* [What is needed]: Using the data that follows, say how many lines contain the word "guide", giving the number by itself.

[[ Data open ]]

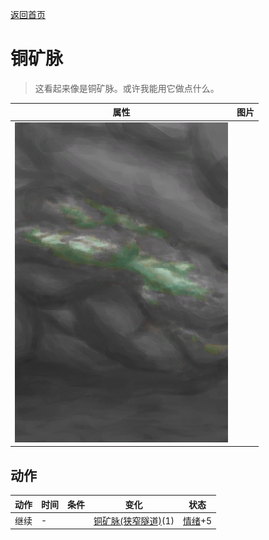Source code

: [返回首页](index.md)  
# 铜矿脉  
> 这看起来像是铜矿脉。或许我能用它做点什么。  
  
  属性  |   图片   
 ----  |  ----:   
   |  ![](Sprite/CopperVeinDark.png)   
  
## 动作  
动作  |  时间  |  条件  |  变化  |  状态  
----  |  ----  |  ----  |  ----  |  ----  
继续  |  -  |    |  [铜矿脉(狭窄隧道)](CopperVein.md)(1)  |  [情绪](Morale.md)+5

[[ Data closed ]]
[[ Data open ]]

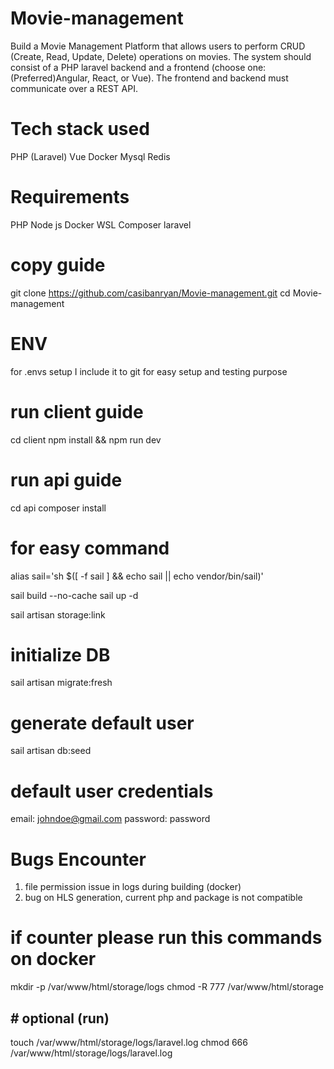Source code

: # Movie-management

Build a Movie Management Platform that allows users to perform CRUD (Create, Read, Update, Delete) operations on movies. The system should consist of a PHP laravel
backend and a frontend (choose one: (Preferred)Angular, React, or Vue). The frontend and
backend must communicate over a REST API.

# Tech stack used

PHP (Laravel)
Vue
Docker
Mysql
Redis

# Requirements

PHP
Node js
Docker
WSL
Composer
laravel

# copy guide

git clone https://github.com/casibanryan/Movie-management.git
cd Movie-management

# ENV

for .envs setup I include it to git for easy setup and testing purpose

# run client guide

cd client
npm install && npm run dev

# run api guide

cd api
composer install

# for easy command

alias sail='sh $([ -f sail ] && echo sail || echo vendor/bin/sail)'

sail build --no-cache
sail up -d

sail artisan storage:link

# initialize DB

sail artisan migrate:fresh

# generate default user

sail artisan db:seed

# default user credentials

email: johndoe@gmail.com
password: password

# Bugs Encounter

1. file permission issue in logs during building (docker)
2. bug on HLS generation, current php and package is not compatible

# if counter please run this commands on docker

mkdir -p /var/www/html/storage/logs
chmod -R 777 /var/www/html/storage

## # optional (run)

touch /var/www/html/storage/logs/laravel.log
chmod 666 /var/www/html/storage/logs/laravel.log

[[ Data closed ]]
[[ Data open ]]

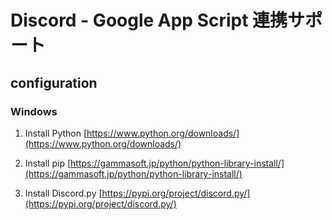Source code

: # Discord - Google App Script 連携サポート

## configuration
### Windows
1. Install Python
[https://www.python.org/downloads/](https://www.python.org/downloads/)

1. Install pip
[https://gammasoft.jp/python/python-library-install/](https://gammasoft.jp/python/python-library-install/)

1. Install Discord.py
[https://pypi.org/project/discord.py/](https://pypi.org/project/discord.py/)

[[ Data closed ]]

* [Output for this exercise]: 3